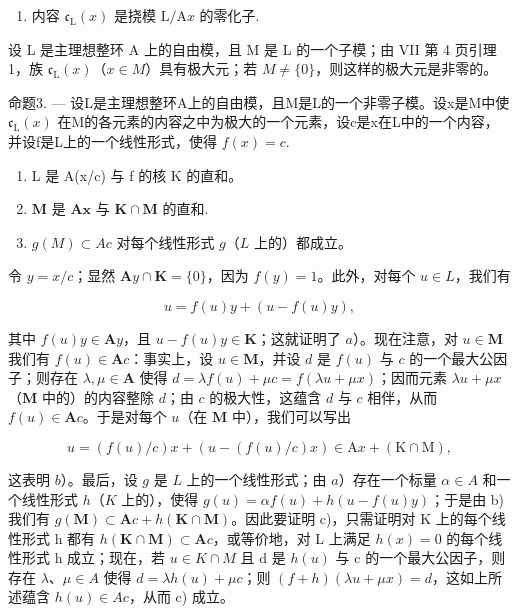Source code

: \begin{enumerate}
\def\labelenumi{\arabic{enumi})}
\setcounter{enumi}{1}
\tightlist
\item
  内容 \(\mathfrak{c}_{\mathrm{L}}(x)\) 是挠模 \(\mathrm{L} / \mathrm{A}x\) 的零化子.
\end{enumerate}

设 L 是主理想整环 A 上的自由模，且 M 是 L 的一个子模；由 VII 第 4 页引理 1，族 \(\mathfrak{c}_{\mathrm{L}}(x)\)（\(x \in M\)）具有极大元；若 \(M \neq \{0\}\)，则这样的极大元是非零的。

命题3. --- 设L是主理想整环A上的自由模，且M是L的一个非零子模。设x是M中使 \(\mathfrak{c}_{\mathrm{L}}(x)\) 在M的各元素的内容之中为极大的一个元素，设c是x在L中的一个内容，并设f是L上的一个线性形式，使得 \(f(x) = c\).

\begin{enumerate}
\def\labelenumi{\alph{enumi})}
\item
  L 是 A(x/c) 与 f 的核 K 的直和。
\item
  \(\mathbf{M}\) 是 \(\mathbf{A}\mathbf{x}\) 与 \(\mathbf{K} \cap \mathbf{M}\) 的直和.
\item
  \(g(M) \subset Ac\) 对每个线性形式 \(g\)（\(L\) 上的）都成立。
\end{enumerate}

令 \(y = x / c\)；显然 \(\mathbf{A}y \cap \mathbf{K} = \{0\}\)，因为 \(f(y) = 1\)。此外，对每个 \(u \in L\)，我们有

\[
u = f (u) y + (u - f (u) y),
\]

其中 \(f(u) y \in \mathbf{A}y\)，且 \(u - f(u)y \in \mathbf{K}\)；这就证明了 \(a\)）。现在注意，对 \(u \in \mathbf{M}\) 我们有 \(f(u) \in \mathbf{A}c\)：事实上，设 \(u \in \mathbf{M}\)，并设 \(d\) 是 \(f(u)\) 与 \(c\) 的一个最大公因子；则存在 \(\lambda, \mu \in \mathbf{A}\) 使得 \(d = \lambda f(u) + \mu c = f(\lambda u + \mu x)\)；因而元素 \(\lambda u + \mu x\)（\(\mathbf{M}\) 中的）的内容整除 \(d\)；由 \(c\) 的极大性，这蕴含 \(d\) 与 \(c\) 相伴，从而 \(f(u) \in \mathbf{A}c\)。于是对每个 \(u\)（在 \(\mathbf{M}\) 中），我们可以写出

\[
u = (f (u) / c) x + (u - (f (u) / c) x) \in \mathrm{A} x + (\mathrm{K} \cap \mathrm{M}),
\]

这表明 \(b\)）。最后，设 \(g\) 是 \(L\) 上的一个线性形式；由 \(a\)）存在一个标量 \(\alpha \in A\) 和一个线性形式 \(h\)（\(K\) 上的），使得 \(g(u) = \alpha f(u) + h(u - f(u)y)\)；于是由 b) 我们有 \(g(\mathbf{M}) \subset \mathbf{A}c + h(\mathbf{K} \cap \mathbf{M})\)。因此要证明 c)，只需证明对 K 上的每个线性形式 h 都有 \(h(\mathbf{K} \cap \mathbf{M}) \subset \mathbf{A}c\)，或等价地，对 L 上满足 \(h(x) = 0\) 的每个线性形式 h 成立；现在，若 \(u \in K \cap M\) 且 d 是 \(h(u)\) 与 c 的一个最大公因子，则存在 \(\lambda\)、\(\mu \in A\) 使得 \(d = \lambda h(u) + \mu c\)；则 \((f + h)(\lambda u + \mu x) = d\)，这如上所述蕴含 \(h(u) \in Ac\)，从而 c) 成立。

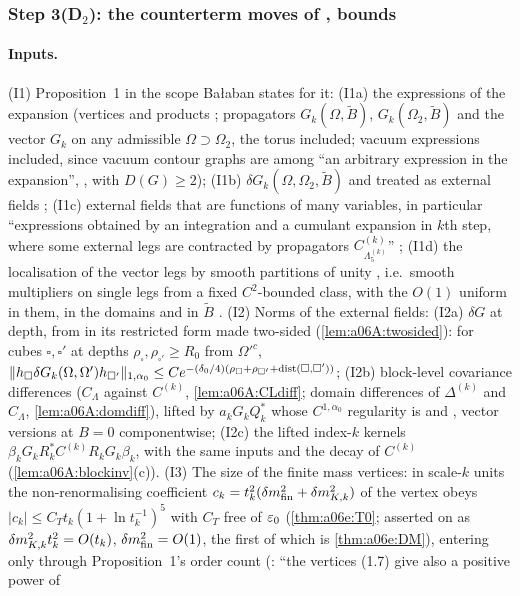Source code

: 
\subsubsection*{Step 3(D$_2$): the counterterm moves of \cite[pp.~411--422]{Ba3}, bounds}

\paragraph{Inputs.} (I1) Proposition~1 in the scope Ba{\l}aban states for it: (I1a) the expressions of the expansion \cite[pp.~414--415]{Ba3} (vertices \cite[(1.6)--(1.15)]{Ba3} and products \cite[(1.18)]{Ba3}; propagators $G_k(\Omega,\tilde B)$, $G_k(\Omega_2,\tilde B)$ and the vector $G_k$ on any admissible $\Omega\supset\Omega_2$, the torus included; vacuum expressions included, since vacuum contour graphs are among ``an arbitrary expression in the expansion'', \cite[p.~414]{Ba3}, with $D(G)\ge2$); (I1b) $\delta G_k(\Omega,\Omega_2,\tilde B)$ and \cite[(1.16)]{Ba3} treated as external fields \cite[pp.~414, 419]{Ba3}; (I1c) external fields that are functions of many variables, in particular ``expressions obtained by an integration and a cumulant expansion in $k$th step, where some external legs are contracted by propagators $C^{(k)}_{\Lambda^{(k)}_5}$'' \cite[p.~419]{Ba3}; (I1d) the localisation of the vector legs by smooth partitions of unity \cite[p.~420]{Ba3}, i.e.\ smooth multipliers on single legs from a fixed $C^2$-bounded class, with the $O(1)$ uniform in them, in the domains and in $\tilde B$ \cite[p.~421]{Ba3}. (I2) Norms of the external fields: (I2a) $\delta G$ at depth, from \cite[Thm., (1.10)--(1.12)]{Ba4} in its restricted form made two-sided (\cref{lem:a06A:twosided}): for cubes $\square,\square'$ at depths $\rho_\square,\rho_{\square'}\ge R_0$ from $\Omega'^c$, $\norm{h_\square\delta G_k(\Omega,\Omega')h_{\square'}}_{1,\alpha_0}\le Ce^{-(\delta_0/4)(\rho_\square+\rho_{\square'}+\dist(\square,\square'))}$; (I2b) block-level covariance differences ($C_\Lambda$ against $C^{(k)}$, \cref{lem:a06A:CLdiff}; domain differences of $\Delta^{(k)}$ and $C_\Lambda$, \cref{lem:a06A:domdiff}), lifted by $a_kG_kQ_k^*$ whose $C^{1,\alpha_0}$ regularity is \cite[Thm., (1.9)--(1.10)]{Ba4} and \cite[Prop.~2.2, (2.58)]{Ba2}, vector versions at $B=0$ componentwise; (I2c) the lifted index-$k$ kernels $\beta_kG_kR_k^*C^{(k)}R_kG_k\beta_k$, with the same inputs and the decay of $C^{(k)}$ (\cref{lem:a06A:blockinv}(c)). (I3) The size of the finite mass vertices: in scale-$k$ units the non-renormalising coefficient $c_k=t_k^2(\dm_{\mathrm{fin}}+\dm_{K,k})$ of the \cite[(1.7)]{Ba3} vertex obeys $|c_k|\le C_Tt_k(1+\ln t_k^{-1})^5$ with $C_T$ free of $\eps_0$ (\cref{thm:a06e:T0}; asserted on \cite[p.~418]{Ba3} as $\dm_{K,k}t_k^2=O(t_k)$, $\dm_{\mathrm{fin}}=O(1)$, the first of which is \cref{thm:a06e:DM}), entering only through Proposition~1's order count (\cite[p.~421]{Ba3}: ``the vertices (1.7) give also a positive power of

◆ **ACTIVITY**
Take every line from the data that contains the word "subset".

◆ **TASK OUTPUT**
  \(g(M) \subset Ac\) 对每个线性形式 \(g\)（\(L\) 上的）都成立。
这表明 \(b\)）。最后，设 \(g\) 是 \(L\) 上的一个线性形式；由 \(a\)）存在一个标量 \(\alpha \in A\) 和一个线性形式 \(h\)（\(K\) 上的），使得 \(g(u) = \alpha f(u) + h(u - f(u)y)\)；于是由 b) 我们有 \(g(\mathbf{M}) \subset \mathbf{A}c + h(\mathbf{K} \cap \mathbf{M})\)。因此要证明 c)，只需证明对 K 上的每个线性形式 h 都有 \(h(\mathbf{K} \cap \mathbf{M}) \subset \mathbf{A}c\)，或等价地，对 L 上满足 \(h(x) = 0\) 的每个线性形式 h 成立；现在，若 \(u \in K \cap M\) 且 d 是 \(h(u)\) 与 c 的一个最大公因子，则存在 \(\lambda\)、\(\mu \in A\) 使得 \(d = \lambda h(u) + \mu c\)；则 \((f + h)(\lambda u + \mu x) = d\)，这如上所述蕴含 \(h(u) \in Ac\)，从而 c) 成立。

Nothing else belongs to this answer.